Guidelines for sample preparation

Special care should be taken during gel preparation and handling in order to avoid contamination with keratin (and/or other contaminants) from reagents and environment.
The best way to avoid keratin contamination is to use specially-prepared solutions for gels to be analyzed by MS and to work as much as possible under laminar flow chamber.
If considerable amounts of keratin are present in the sample, the peptides generated by tryptic digestion of this protein will preclude identitication of other proteins present at lower concentration.

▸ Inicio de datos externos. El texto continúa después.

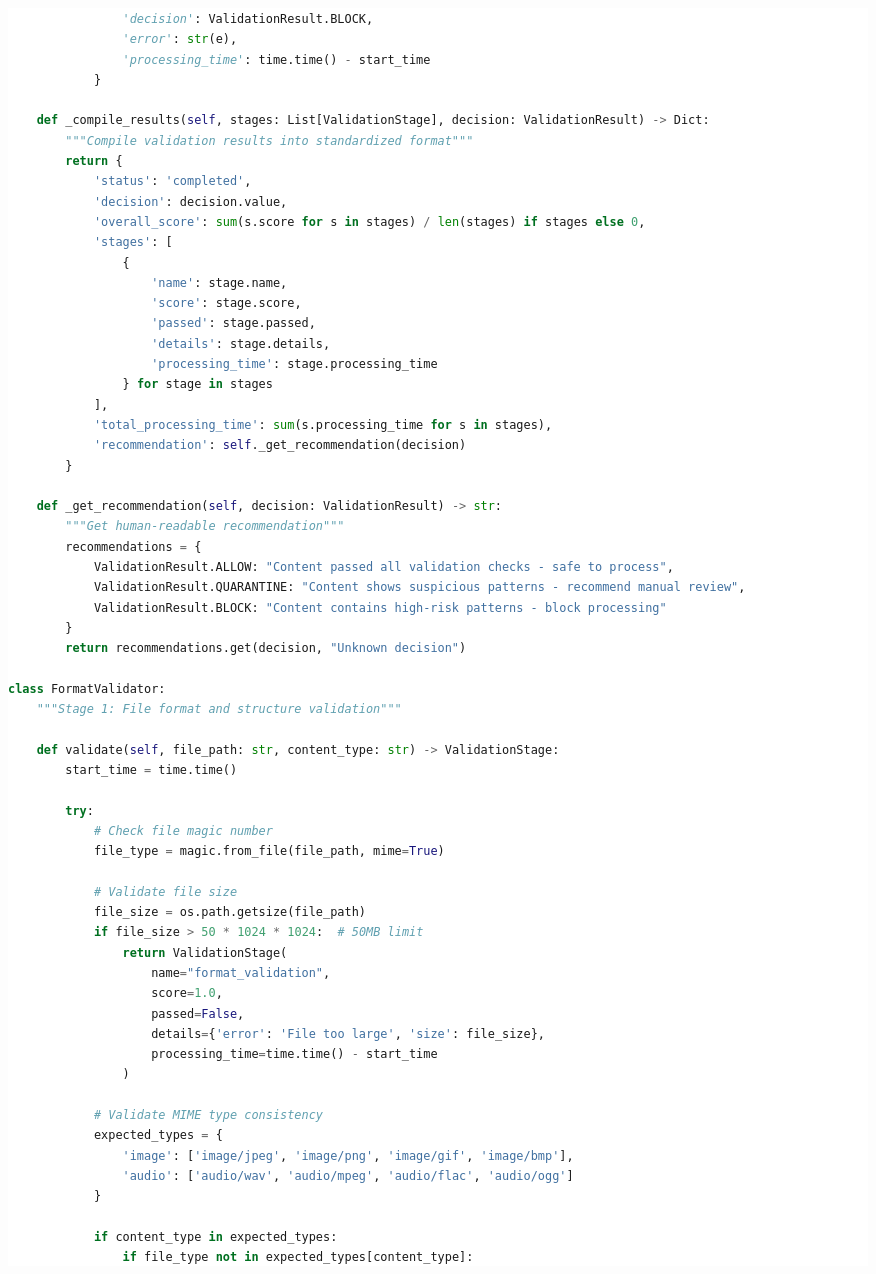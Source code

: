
 ```python
                'decision': ValidationResult.BLOCK,
                'error': str(e),
                'processing_time': time.time() - start_time
            }
    
    def _compile_results(self, stages: List[ValidationStage], decision: ValidationResult) -> Dict:
        """Compile validation results into standardized format"""
        return {
            'status': 'completed',
            'decision': decision.value,
            'overall_score': sum(s.score for s in stages) / len(stages) if stages else 0,
            'stages': [
                {
                    'name': stage.name,
                    'score': stage.score,
                    'passed': stage.passed,
                    'details': stage.details,
                    'processing_time': stage.processing_time
                } for stage in stages
            ],
            'total_processing_time': sum(s.processing_time for s in stages),
            'recommendation': self._get_recommendation(decision)
        }
    
    def _get_recommendation(self, decision: ValidationResult) -> str:
        """Get human-readable recommendation"""
        recommendations = {
            ValidationResult.ALLOW: "Content passed all validation checks - safe to process",
            ValidationResult.QUARANTINE: "Content shows suspicious patterns - recommend manual review",
            ValidationResult.BLOCK: "Content contains high-risk patterns - block processing"
        }
        return recommendations.get(decision, "Unknown decision")

class FormatValidator:
    """Stage 1: File format and structure validation"""
    
    def validate(self, file_path: str, content_type: str) -> ValidationStage:
        start_time = time.time()
        
        try:
            # Check file magic number
            file_type = magic.from_file(file_path, mime=True)
            
            # Validate file size
            file_size = os.path.getsize(file_path)
            if file_size > 50 * 1024 * 1024:  # 50MB limit
                return ValidationStage(
                    name="format_validation",
                    score=1.0,
                    passed=False,
                    details={'error': 'File too large', 'size': file_size},
                    processing_time=time.time() - start_time
                )
            
            # Validate MIME type consistency
            expected_types = {
                'image': ['image/jpeg', 'image/png', 'image/gif', 'image/bmp'],
                'audio': ['audio/wav', 'audio/mpeg', 'audio/flac', 'audio/ogg']
            }
            
            if content_type in expected_types:
                if file_type not in expected_types[content_type]:
```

Guía para la preparación de muestras

• Todo envío de muestras debe ser acordado y la solicitud de análisis correspondiente debe ser enviada previamente a: ubypa@pasteur.edu.uy.   
• Las muestras provenientes del exterior deberían acompañarse de un aviso simultáneo (por correo electrónico o por fax) que permita el seguimiento de su arribo.
• La mayoría de las muestras de proteínas pueden enviarse dentro de un micro-tubo de centrifugación tipo Eppendorf de 0.5 o 1.5 mL. Esto incluye a las bandas de geles 1D o a spots recortados a partir de geles 2D. También las muestras de proteínas liofilizadas o desecadas por SpeedVac pueden enviarse de este modo.
•  Es recomendable que las muestras de péptidos y proteínas sean preparadas de manera de estar libres de sales, detergentes, y polímeros. Por lo que se recomienda eliminar estas sustancias interferentes por procedimientos adecuados (desalado por gel filtración o por HPLC en fase reversa, diálisis, precipitación, etc.) antes de concentrar o liofilizar la muestra. El uso de sales volátiles, como bicarbonato, formiato o acetato de amonio es altamente recomendable. De ser necesario, considerar el uso de “octyl glucoside” (o detergentes similares) que resulta más inocuo para esta aplicación.
• Todos los procedimientos involucrados en la preparación y manejo de geles para corridas electroforéticas (productos químicos de partida, preparación de soluciones, preparación de las muestras, operaciones de tinción, revelado y decoloración, corte de bandas o de spots de proteínas, etc.) deben hacerse con reactivos nuevos (o que hayan sido manipulados con precaución) tratando de evitar contaminación con proteínas de tipo queratina (y otras…). Estas proteínas forman parte importante de esa contaminación ambiental y si se incorporan por alguna manipulación inapropiada a las muestras destinadas a medidas por MALDI TOF, en la mayoría de los casos impedirán el análisis de la proteína de interés. Es altamente recomendable que las muestras sean preparadas bajo cámara de flujo laminar.
• Muchos de los protocolos y procedimientos de tinción de geles de uso frecuente son compatibles con el procesamiento posterior necesario para obtener muestras de proteína destinadas a medidas de masa por MALDI TOF. En particular, los procedimientos de tinción con plata que involucran el empleo de glutaraldehído no son compatibles con un análisis posterior por  espectrometría de masa. También se debe tener la precaución de no re-utilizar ninguna bandeja o cubeta de plástico previamente empleada con soluciones concentradas de albúmina, leche en polvo u otras proteínas.